- The film
- Directed by: Robert R. Snody
- Written by: Reed Drummond G.R. Hunter
- Starring: Marjorie Lord Jimmy Lydon Ruth Lee Harry Shannon Adora Andrews Douglas Stark George J. Lewis Georgette Harvey
- Cinematography: William O. Steiner
- Edited by: Sol E. Feuerman
- Music by: Edwin E. Ludig
- Color process: Technicolor
- Production company: Audio Productions Inc.
- Distributed by: Westinghouse Electric
- Release date: 1939;
- Running time: 55 minutes
- Country: United States
- Language: English

= The Middleton Family at the New York World's Fair =

1939 film

The Middleton Family at the New York World's Fair is a 1939 American film directed by Robert R. Snody produced by Westinghouse for their exhibit at the 1939 New York World's Fair.

In 2012, the film was selected for preservation in the National Film Registry, being deemed "culturally, historically, or aesthetically significant."

== Cast ==
- Marjorie Lord as Babs
- Jimmy Lydon as Bud
- Ruth Lee as Mother
- Harry Shannon as Father
- Adora Andrews as Grandma
- Douglas Stark as Jim Treadway
- George J. Lewis as Nicholas Makaroff
- Georgette Harvey as Maid

== Plot ==

The film follows a middle class family from Indiana who are visiting their grandmother in Huntington, Long Island and plan to go to the 1939 New York World's Fair. Younger son Bud is worried about opportunities for his future, while college age daughter Babs is going out with Nicolas Makaroff, her art teacher. Her family, however, likes her former boyfriend, Jim, who is working at the Fair.

Once at the Fair, much is made of the benefits of modern technology, especially electronics. The time capsule is presented as are demonstrations of television. Much time is taken up with how much electrical technology has aided housewifes and improved the conditions of housekeeping. For instance a demonstration is made by two women washing dishes, one by hand and the other with a dishwasher. Grandma considers the improvement to housework by electrical appliances women's "emancipation proclamation".

Not all are impressed, however. Makaroff scoffs that this is just a celebration of capitalism and that electronic labor saving devices, such as weavers, would put people out of jobs. Jim points out that there are more textile factories today than 100 years ago. A demonstration is finally given of Elektro, a robot who can speak and talk.

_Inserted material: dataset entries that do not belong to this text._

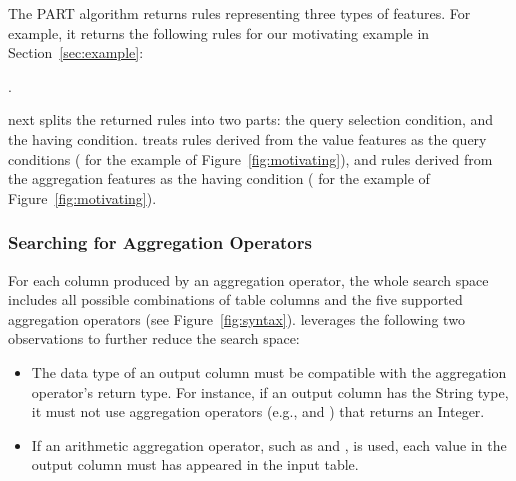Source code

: The PART algorithm returns rules representing three types of features.
For example, it returns the following rules for our motivating example in Section~\ref{sec:example}:

\smallskip
{
}

.

\ourtool next splits the returned rules into two parts: the query selection
condition, and the having condition. 
\ourtool treats rules derived from the value features
as the query conditions (
for the example of Figure~\ref{fig:motivating}),
and rules derived from
the aggregation features as the having condition (
for the example of Figure~\ref{fig:motivating}). 




\subsubsection{Searching for Aggregation Operators}
\label{sec:agg_search}

For each column produced by an aggregation operator,
the whole search space includes all possible combinations
of table columns and the five supported aggregation operators (see Figure~\ref{fig:syntax}).
\ourtool leverages the following two observations to
further reduce the search space:

\begin{itemize}
\item The data type of an output column must be compatible with the
aggregation operator's return type. For instance, if an output column
has the String type, it must not use aggregation operators (e.g.,
 and ) that returns
an Integer. 

\item If an arithmetic aggregation operator, such as  and ,
is used, each value in the output column must has appeared in the input table.
\end{itemize}


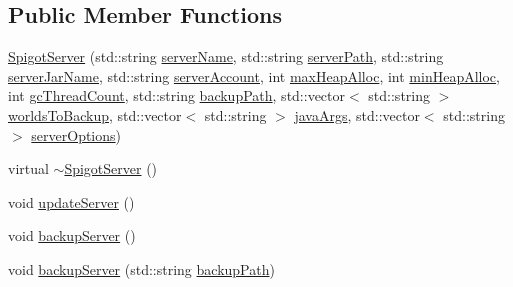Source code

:\subsection*{Public Member Functions}
\begin{DoxyCompactItemize}
\item 
\hyperlink{class_minecraft_server_service_1_1_spigot_server_aea28f0f9e617a15a29d4423844196d21}{Spigot\+Server} (std\+::string \hyperlink{class_minecraft_server_service_1_1_spigot_server_accad32ff846a3e4123749a83a2735a39}{server\+Name}, std\+::string \hyperlink{class_minecraft_server_service_1_1_spigot_server_a76f6b550b7fe37a3182e9bc72087a5dc}{server\+Path}, std\+::string \hyperlink{class_minecraft_server_service_1_1_spigot_server_a603128a2f6ce44b71ee74b601f1a24e0}{server\+Jar\+Name}, std\+::string \hyperlink{class_minecraft_server_service_1_1_spigot_server_a7d824cedf0faf1a5dcc6e4ab54d9443b}{server\+Account}, int \hyperlink{class_minecraft_server_service_1_1_spigot_server_ad1d3f0158a2e3f2dd338837bccf25c6a}{max\+Heap\+Alloc}, int \hyperlink{class_minecraft_server_service_1_1_spigot_server_a4ef50266a24dccd4f0d61d877567b55d}{min\+Heap\+Alloc}, int \hyperlink{class_minecraft_server_service_1_1_spigot_server_a057e5d3f9de3877edc7de6f3e5c40a6c}{gc\+Thread\+Count}, std\+::string \hyperlink{class_minecraft_server_service_1_1_spigot_server_a833bf01d9d4a495eda1a8052fdb8ee08}{backup\+Path}, std\+::vector$<$ std\+::string $>$ \hyperlink{class_minecraft_server_service_1_1_spigot_server_a4596e7ae4d2e1a7d2325fb13434f122a}{worlds\+To\+Backup}, std\+::vector$<$ std\+::string $>$ \hyperlink{class_minecraft_server_service_1_1_spigot_server_a3175de67475bf37b44a80575d4b3edfe}{java\+Args}, std\+::vector$<$ std\+::string $>$ \hyperlink{class_minecraft_server_service_1_1_spigot_server_a7a42f5a55caa07437cf121c2dfda60a0}{server\+Options})
\item 
virtual \hyperlink{class_minecraft_server_service_1_1_spigot_server_a54cecfac2a1b55f4f6044cb984359102}{$\sim$\+Spigot\+Server} ()
\item 
void \hyperlink{class_minecraft_server_service_1_1_spigot_server_a054ddb4477a413d22365ecae0321ae71}{update\+Server} ()
\item 
void \hyperlink{class_minecraft_server_service_1_1_spigot_server_ae210f6a553988cc2fa54cfa2f5740c49}{backup\+Server} ()
\item 
void \hyperlink{class_minecraft_server_service_1_1_spigot_server_a48055f2ec0703f54ac853d829f1cc077}{backup\+Server} (std\+::string \hyperlink{class_minecraft_server_service_1_1_spigot_server_a833bf01d9d4a495eda1a8052fdb8ee08}{backup\+Path})

\end{DoxyCompactItemize}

Back at home Bud writes a letter about what life would be like without the improvements of electricity. Makaroff gives Babs a ring that he says is priceless and comes from Moscow. After touring a shop in the city, the family finds many such rings and Babs breaks up with Makaroff, going back to Jim. When the family returns to the fair, they say they are really looking into the world of the future, while Grandma reminisces that she was a young girl at the World's Columbian Exposition, which first saw electric lights in America.